California Riding Magazine • October, 2012

Winner's Circle

Arthur Hawkins Earns USHJA Lifetime Achievement

Hunter judge Arthur "Artie" Hawkins will be honored as one of two recipients of the United States Hunter Jumper Association's Lifetime Achievement awards. The Rancho Santa Fe resident's fellow recipient is Pam Baker of Virginia. Their honors will be bestowed during the association's annual meeting, slated for Florida in early December.

Created in 2008, the Lifetime Achievement Award honors those whose lifelong involvement in the sport and the USHJA itself has benefited the industry.
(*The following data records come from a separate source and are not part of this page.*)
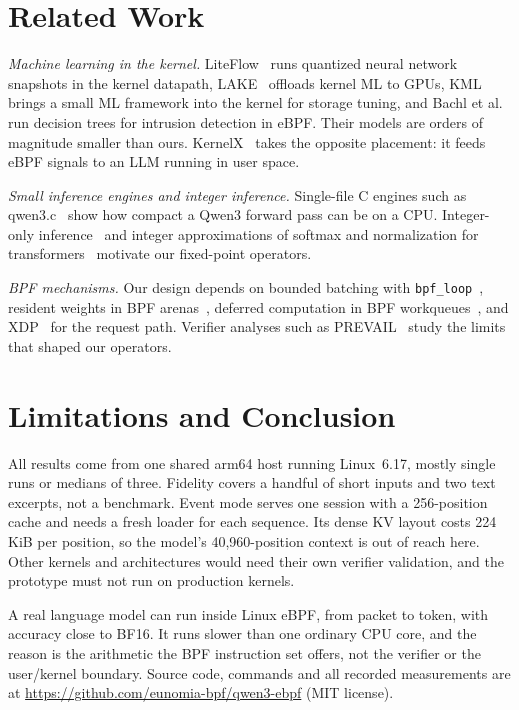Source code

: \documentclass[sigconf,nonacm]{acmart}
\begin{document}
\section{Related Work}

\emph{Machine learning in the kernel.} LiteFlow~\cite{liteflow} runs
quantized neural network snapshots in the kernel datapath, LAKE~\cite{lake}
offloads kernel ML to GPUs, KML~\cite{kml} brings a small ML framework into
the kernel for storage tuning, and Bachl et al.~\cite{bachl} run decision
trees for intrusion detection in eBPF. Their models are orders of magnitude
smaller than ours. KernelX~\cite{kernelx} takes the opposite placement: it
feeds eBPF signals to an LLM running in user space.

\emph{Small inference engines and integer inference.} Single-file C engines
such as qwen3.c~\cite{qwen3c} show how compact a Qwen3 forward pass can be on
a CPU. Integer-only inference~\cite{jacob} and integer approximations of
softmax and normalization for transformers~\cite{ibert} motivate our
fixed-point operators.

\emph{BPF mechanisms.} Our design depends on bounded batching with
\texttt{bpf\_loop}~\cite{bpfloop}, resident weights in BPF
arenas~\cite{arena}, deferred computation in BPF workqueues~\cite{bpfwq}, and
XDP~\cite{xdp} for the request path. Verifier analyses such as
PREVAIL~\cite{prevail} study the limits that shaped our operators.

\section{Limitations and Conclusion}

All results come from one shared arm64 host running Linux~6.17, mostly single
runs or medians of three. Fidelity covers a handful of short inputs and two
text excerpts, not a benchmark. Event mode serves one session with a
256-position cache and needs a fresh loader for each sequence. Its dense KV
layout costs 224\,KiB per position, so the model's 40,960-position context
is out of reach here. Other kernels and architectures would need their own
verifier validation, and the prototype must not run on production kernels.

A real language model can run inside Linux eBPF, from packet to token, with
accuracy close to BF16. It runs slower than one ordinary CPU core, and the
reason is the arithmetic the BPF instruction set offers, not the verifier or
the user/kernel boundary. Source code, commands and all recorded
measurements are at \url{https://github.com/eunomia-bpf/qwen3-ebpf} (MIT
license).
\end{document}
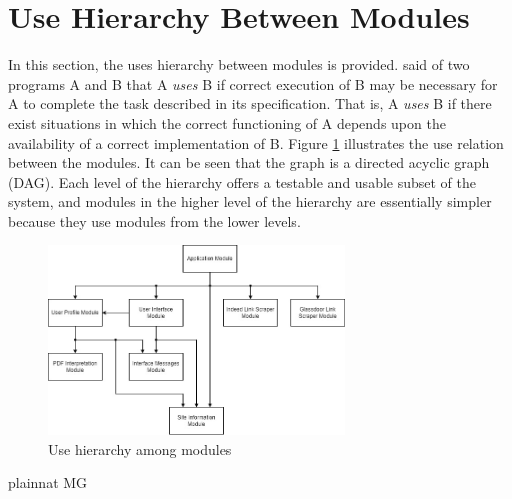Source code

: \documentclass[12pt, titlepage]{article}
\begin{document}
\section{Use Hierarchy Between Modules} \label{SecUse}

In this section, the uses hierarchy between modules is
provided. \citet{Parnas1978} said of two programs A and B that A {\em uses} B if
correct execution of B may be necessary for A to complete the task described in
its specification. That is, A {\em uses} B if there exist situations in which
the correct functioning of A depends upon the availability of a correct
implementation of B.  Figure \ref{FigUH} illustrates the use relation between
the modules. It can be seen that the graph is a directed acyclic graph
(DAG). Each level of the hierarchy offers a testable and usable subset of the
system, and modules in the higher level of the hierarchy are essentially simpler
because they use modules from the lower levels.

\begin{figure}[H]
\centering
\includegraphics[width=0.7\textwidth]{UsesHierarchy.jpg} 
\caption{Use hierarchy among modules}
\label{FigUH}
\end{figure}

 {plainnat}
 {MG}
\end{document}
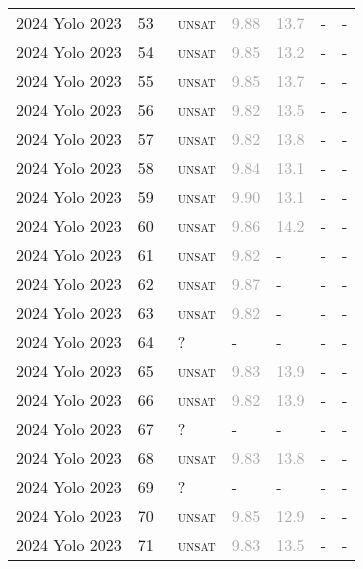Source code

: \begin{center}
{\begin{longtable}{@{}lllllll@{}}
2024 Yolo 2023 & 53 & ~\textsc{unsat} & \textcolor{darkgray}{9.88} & \textcolor{darkgray}{13.7} & - & - \\
2024 Yolo 2023 & 54 & ~\textsc{unsat} & \textcolor{darkgray}{9.85} & \textcolor{darkgray}{13.2} & - & - \\
2024 Yolo 2023 & 55 & ~\textsc{unsat} & \textcolor{darkgray}{9.85} & \textcolor{darkgray}{13.7} & - & - \\
2024 Yolo 2023 & 56 & ~\textsc{unsat} & \textcolor{darkgray}{9.82} & \textcolor{darkgray}{13.5} & - & - \\
2024 Yolo 2023 & 57 & ~\textsc{unsat} & \textcolor{darkgray}{9.82} & \textcolor{darkgray}{13.8} & - & - \\
2024 Yolo 2023 & 58 & ~\textsc{unsat} & \textcolor{darkgray}{9.84} & \textcolor{darkgray}{13.1} & - & - \\
2024 Yolo 2023 & 59 & ~\textsc{unsat} & \textcolor{darkgray}{9.90} & \textcolor{darkgray}{13.1} & - & - \\
2024 Yolo 2023 & 60 & ~\textsc{unsat} & \textcolor{darkgray}{9.86} & \textcolor{darkgray}{14.2} & - & - \\
2024 Yolo 2023 & 61 & ~\textsc{unsat} & \textcolor{darkgray}{9.82} & - & - & - \\
2024 Yolo 2023 & 62 & ~\textsc{unsat} & \textcolor{darkgray}{9.87} & - & - & - \\
2024 Yolo 2023 & 63 & ~\textsc{unsat} & \textcolor{darkgray}{9.82} & - & - & - \\
2024 Yolo 2023 & 64 & ~? & - & - & - & - \\
2024 Yolo 2023 & 65 & ~\textsc{unsat} & \textcolor{darkgray}{9.83} & \textcolor{darkgray}{13.9} & - & - \\
2024 Yolo 2023 & 66 & ~\textsc{unsat} & \textcolor{darkgray}{9.82} & \textcolor{darkgray}{13.9} & - & - \\
2024 Yolo 2023 & 67 & ~? & - & - & - & - \\
2024 Yolo 2023 & 68 & ~\textsc{unsat} & \textcolor{darkgray}{9.83} & \textcolor{darkgray}{13.8} & - & - \\
2024 Yolo 2023 & 69 & ~? & - & - & - & - \\
2024 Yolo 2023 & 70 & ~\textsc{unsat} & \textcolor{darkgray}{9.85} & \textcolor{darkgray}{12.9} & - & - \\
2024 Yolo 2023 & 71 & ~\textsc{unsat} & \textcolor{darkgray}{9.83} & \textcolor{darkgray}{13.5} & - & - \\
\bottomrule
\end{longtable}
}
\end{center}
Recipients of this award have dedicated their lives to advancing the hunter and jumper disciplines on a national platform.

Arthur Hawkins is known for setting the standard of how to judge top hunters. He was born the youngest of five kids into a family of riders in Batavia, NY. His father was a notable rider-trainer in the hunter field and proprietor of Shannon Stables during the 1930s and 40s.

While his siblings did a fair amount of showing, Artie wasn't as comfortable in the arena and spent many an event carefully watching the competitions. Following a stint in the Air Force and then some time in the marketing department at Parade magazine, Artie opened two photography shops in midtown New York while living in White Plains. It was the long commute and lack of riding time that swayed his decision to sell the businesses and join his father's operation, opening a second training facility just up the street. In 1965 Artie's father decided to retire from Shannon Stables in order to focus his energies on judging and stewarding – Artie stepped up and took over. However, after six years of running dual businesses Artie came to understand his true calling was in judging show hunters, so he sold Shannon Stables. 

While Artie admits that change is not an easy thing for him, two of the best life decisions he's made involved huge changes and both have yielded bigger rewards. First was giving up the businesses to pursue a new avenue of the horse industry. Within a few years Artie was one of the most sought-after judges in the country. The second was his move to Southern California in 1977, which led to much improved health – far fewer bouts of pneumonia and pleurisy that he'd endured living through New York's winters.

There is no doubt that Artie's most noted legacy to the horse show world will be the creation of the open numerical judging system. Now used as the standard in recording judge's scores throughout the show industry, it was designed with Artie's own practical knowledge and experience. He once explained, "When you sit and watch 45 and more in a class without an accurate set of cards, it all falls apart two-three hours later when it's time to pin. It's truly the only thing that helps you separate the horses for the pin, especially now-a-days holding two to four cards at a time."

To learn more about this year's Annual Meeting or to make reservations please visit the or contact Shelby French at 859-225-6701.

Rusty Stewart Makes It Two In A Row

Rusty Stewart and his 10-year-old homebred jumper Bristol scored the night's only fault-free round to score their second consecutive World Cup qualifier win in the West league. This feat was accomplished in front of a full house at the $50,000 Blenheim World Cup class Friday, Sept. 14 in San Juan Capistrano. It followed the pair's first qualifier win two weeks prior, at the Del Mar Horsepark, and vaulted them to a third place position at the mid-way point in the West league standings for next year's World Cup Final.

Rusty Stewart and Bristol. Photo by Kim F. Miller

Nicki Simpson and Imothep had only a time fault to finish second, while four-faulters Lucy Davis, Lane Clark and Mandy Porter came in third, fourth and fifth.

Extremely hot weather was no match for the Blenheim EquiSports marketing team. They had the indoor arena's considerable grandstand space full with standing room only and the ringside VIP area was also packed. Pony club members, college team riders and other youngsters got a real treat from incoming USET show jumping chef d'equipe Robert Ridland when he walked them through the Guilherme Jorge-designed course explaining its challenges, which were many.

Robert Ridland showing off the course. Photo by Kim F. Miller

The next day featured a comparable challenge for Juniors: the ASPCA Maclay Regional Medal Finals, where top finishers earned the chance to ride in the finals back East next month. Big congratulations to the top 10: Alexis Graves, Hannah Von Heidegger, Morgan Geller, Haley Webster, Sydney Hutchins, Sophie Simpson, Savannah Jenkins, Leina King, Alexandra Ladove and Carly Barrick.